Tharoor, who was initiating discussion on the Union Budget for 2019-20 in Lok Sabha, used cricket analogy to target the Centre.

"Since cricket is on our minds these days with World Cup semi-final tomorrow, let me say that instead of bold boundaries we expected in this first budget after the elections, what we have are unnecessarily defensive strokes, drop catches and quite a few no balls and wide," the Congress leader said.

He said the budget was characterised by "mediocre set of announcements, distinctive misses, defining silences of matter of substance".

"We were left with a sort of 'trishanku' budget, neither here nor there," he said.

There was hardly any mention of country's GDP growth rate, he said, adding that the word 'GDP' came up only once.

"Hastily and ill thought through demonetisation bears the large share of responsibility for shutting down lakhs of small and micro enterprises, throwing many more lakhs of people out of work," he alleged.

Tharoor also raised the issue of agrarian distress and farmer suicides.

"Our nation's farmers who provide food security have in the last five years received stepmotherly treatment form this government which has resulted in record level of farmer suicides," he alleged.

The PM Kisan Samman Nidhi in its current form is away from reality of the acute agrarian crisis the country is facing, Tharoor said, referring to the scheme of providing Rs 6,000 per year cash transfer to small and marginal farmers.

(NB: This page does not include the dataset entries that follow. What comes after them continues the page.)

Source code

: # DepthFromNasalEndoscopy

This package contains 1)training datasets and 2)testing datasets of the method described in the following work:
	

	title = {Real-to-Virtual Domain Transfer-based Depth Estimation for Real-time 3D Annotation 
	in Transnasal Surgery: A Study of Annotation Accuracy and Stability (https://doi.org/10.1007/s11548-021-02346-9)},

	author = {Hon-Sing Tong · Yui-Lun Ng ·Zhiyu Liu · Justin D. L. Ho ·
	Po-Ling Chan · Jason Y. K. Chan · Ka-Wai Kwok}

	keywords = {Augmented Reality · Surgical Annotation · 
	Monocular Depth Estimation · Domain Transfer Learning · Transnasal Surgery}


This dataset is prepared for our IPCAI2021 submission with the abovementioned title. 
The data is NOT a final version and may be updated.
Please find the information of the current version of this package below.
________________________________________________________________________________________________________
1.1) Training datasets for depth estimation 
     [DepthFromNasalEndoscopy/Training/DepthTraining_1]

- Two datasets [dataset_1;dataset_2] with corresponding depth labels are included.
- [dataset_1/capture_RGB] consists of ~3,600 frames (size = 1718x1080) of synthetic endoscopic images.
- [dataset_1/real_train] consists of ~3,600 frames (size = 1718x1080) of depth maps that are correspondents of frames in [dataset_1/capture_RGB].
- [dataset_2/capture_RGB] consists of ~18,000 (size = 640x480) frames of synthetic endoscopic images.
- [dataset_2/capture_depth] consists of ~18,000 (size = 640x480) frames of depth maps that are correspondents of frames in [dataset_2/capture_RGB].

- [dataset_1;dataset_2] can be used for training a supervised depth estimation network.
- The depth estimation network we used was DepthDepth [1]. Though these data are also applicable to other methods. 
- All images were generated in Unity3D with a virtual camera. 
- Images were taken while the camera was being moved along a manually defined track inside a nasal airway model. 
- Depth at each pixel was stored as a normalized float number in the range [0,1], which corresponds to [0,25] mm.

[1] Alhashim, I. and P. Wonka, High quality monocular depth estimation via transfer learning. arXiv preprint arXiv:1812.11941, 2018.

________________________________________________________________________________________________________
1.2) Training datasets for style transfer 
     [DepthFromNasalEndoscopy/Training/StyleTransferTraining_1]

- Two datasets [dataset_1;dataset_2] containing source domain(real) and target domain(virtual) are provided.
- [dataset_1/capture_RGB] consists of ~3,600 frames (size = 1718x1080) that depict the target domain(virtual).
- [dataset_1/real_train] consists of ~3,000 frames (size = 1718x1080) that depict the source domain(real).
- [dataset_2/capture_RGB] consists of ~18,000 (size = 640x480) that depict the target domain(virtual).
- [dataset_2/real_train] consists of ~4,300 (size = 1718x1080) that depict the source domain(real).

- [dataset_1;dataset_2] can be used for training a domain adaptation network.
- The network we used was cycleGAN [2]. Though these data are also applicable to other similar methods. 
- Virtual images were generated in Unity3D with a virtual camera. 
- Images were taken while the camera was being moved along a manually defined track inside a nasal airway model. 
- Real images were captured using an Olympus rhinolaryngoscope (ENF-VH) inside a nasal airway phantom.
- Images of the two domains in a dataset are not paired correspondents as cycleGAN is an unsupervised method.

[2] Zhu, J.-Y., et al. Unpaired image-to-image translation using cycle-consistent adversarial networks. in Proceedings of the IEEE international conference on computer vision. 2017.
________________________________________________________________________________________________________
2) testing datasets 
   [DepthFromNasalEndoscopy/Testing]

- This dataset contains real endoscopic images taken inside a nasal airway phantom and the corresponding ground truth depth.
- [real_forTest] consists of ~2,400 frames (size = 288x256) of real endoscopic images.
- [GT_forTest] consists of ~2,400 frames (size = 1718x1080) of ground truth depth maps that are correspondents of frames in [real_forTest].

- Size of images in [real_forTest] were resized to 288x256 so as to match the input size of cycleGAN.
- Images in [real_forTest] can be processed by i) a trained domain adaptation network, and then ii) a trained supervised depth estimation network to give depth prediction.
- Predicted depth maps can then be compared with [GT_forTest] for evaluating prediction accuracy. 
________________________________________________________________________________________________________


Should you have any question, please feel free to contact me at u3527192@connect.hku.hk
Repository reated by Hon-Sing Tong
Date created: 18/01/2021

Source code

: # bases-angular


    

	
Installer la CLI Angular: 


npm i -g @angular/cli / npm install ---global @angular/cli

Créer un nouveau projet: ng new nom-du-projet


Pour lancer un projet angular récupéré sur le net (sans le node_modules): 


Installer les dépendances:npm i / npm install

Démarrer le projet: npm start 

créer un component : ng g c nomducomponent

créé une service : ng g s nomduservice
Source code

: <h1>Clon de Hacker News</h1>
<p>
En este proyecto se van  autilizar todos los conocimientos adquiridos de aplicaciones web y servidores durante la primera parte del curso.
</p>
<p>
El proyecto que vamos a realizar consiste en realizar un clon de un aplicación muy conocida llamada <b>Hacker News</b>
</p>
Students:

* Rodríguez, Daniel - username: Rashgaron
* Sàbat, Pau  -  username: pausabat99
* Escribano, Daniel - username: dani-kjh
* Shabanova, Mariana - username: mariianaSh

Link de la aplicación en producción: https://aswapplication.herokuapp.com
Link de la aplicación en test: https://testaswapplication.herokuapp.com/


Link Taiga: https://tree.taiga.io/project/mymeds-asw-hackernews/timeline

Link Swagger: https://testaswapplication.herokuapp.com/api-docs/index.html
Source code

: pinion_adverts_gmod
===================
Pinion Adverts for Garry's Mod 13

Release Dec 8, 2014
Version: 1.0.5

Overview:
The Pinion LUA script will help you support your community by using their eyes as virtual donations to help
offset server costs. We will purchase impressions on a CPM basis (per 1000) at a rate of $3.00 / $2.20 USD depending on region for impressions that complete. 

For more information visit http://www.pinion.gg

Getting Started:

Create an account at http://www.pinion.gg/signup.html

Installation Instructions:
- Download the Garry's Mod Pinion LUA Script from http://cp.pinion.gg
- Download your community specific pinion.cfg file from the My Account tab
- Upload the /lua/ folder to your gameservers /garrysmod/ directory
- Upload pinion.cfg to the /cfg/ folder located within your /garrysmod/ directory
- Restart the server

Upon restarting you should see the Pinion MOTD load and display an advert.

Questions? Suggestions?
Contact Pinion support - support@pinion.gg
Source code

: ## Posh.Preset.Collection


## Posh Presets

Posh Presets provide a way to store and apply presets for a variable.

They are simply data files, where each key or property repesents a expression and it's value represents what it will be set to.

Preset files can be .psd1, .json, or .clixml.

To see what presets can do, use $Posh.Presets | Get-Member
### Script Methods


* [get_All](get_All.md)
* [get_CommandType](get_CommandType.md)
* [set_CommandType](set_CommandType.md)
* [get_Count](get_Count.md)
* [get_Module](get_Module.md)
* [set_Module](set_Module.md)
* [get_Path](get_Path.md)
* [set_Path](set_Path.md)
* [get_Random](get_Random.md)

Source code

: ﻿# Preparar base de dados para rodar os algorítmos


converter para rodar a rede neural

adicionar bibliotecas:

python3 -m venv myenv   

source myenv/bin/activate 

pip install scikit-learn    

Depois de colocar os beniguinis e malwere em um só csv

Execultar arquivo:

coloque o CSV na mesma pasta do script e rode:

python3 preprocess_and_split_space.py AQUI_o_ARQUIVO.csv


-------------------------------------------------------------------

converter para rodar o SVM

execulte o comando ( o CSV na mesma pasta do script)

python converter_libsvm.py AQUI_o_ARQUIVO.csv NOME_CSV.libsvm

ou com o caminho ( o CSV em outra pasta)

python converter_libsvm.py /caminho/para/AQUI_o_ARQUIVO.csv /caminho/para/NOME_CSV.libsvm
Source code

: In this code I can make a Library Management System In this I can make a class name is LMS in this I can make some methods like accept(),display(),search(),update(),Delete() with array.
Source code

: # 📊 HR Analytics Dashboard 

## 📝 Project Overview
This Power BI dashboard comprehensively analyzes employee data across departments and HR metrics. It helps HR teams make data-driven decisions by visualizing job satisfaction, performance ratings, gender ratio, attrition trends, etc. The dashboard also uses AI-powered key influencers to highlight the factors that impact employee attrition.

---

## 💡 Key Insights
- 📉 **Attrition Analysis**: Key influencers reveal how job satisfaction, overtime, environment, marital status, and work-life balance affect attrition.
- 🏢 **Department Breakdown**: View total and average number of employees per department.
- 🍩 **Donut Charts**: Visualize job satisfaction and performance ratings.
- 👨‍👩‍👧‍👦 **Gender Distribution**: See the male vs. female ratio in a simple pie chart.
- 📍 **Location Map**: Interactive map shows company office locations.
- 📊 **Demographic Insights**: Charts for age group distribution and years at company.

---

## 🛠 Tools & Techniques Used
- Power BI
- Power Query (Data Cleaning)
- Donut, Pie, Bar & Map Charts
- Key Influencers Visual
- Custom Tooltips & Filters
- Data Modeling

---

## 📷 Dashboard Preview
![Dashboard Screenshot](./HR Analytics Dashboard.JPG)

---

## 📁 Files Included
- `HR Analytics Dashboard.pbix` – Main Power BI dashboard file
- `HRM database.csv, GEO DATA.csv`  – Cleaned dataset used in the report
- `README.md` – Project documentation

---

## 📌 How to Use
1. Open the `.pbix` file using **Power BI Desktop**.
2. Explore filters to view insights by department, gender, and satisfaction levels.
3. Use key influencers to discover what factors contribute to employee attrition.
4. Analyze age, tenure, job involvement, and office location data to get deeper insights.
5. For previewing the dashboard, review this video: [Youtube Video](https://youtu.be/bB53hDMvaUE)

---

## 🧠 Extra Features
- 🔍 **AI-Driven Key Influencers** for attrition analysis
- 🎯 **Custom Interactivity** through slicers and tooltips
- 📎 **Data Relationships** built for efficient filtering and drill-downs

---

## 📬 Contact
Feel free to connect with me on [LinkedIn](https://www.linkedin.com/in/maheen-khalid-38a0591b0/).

The government's announcement that it was again targeting 3.3 per cent fiscal deficit target hardly inspires any confidence because it is the same figure the government announced last year and failed to meet, Tharoor said.

"Now the government is hoping for lakhs of crores (of rupees) by selling loss making Air India. But the far more successful Jet Airways has failed to find buyer. Who is going to bid for Air India?" he questioned.

Meanwhile, the common man, he said, was already paying the highest fuel prices in the world because of the government's taxes on petrol and diesel at a time when prices of fuel were dropping worldwide.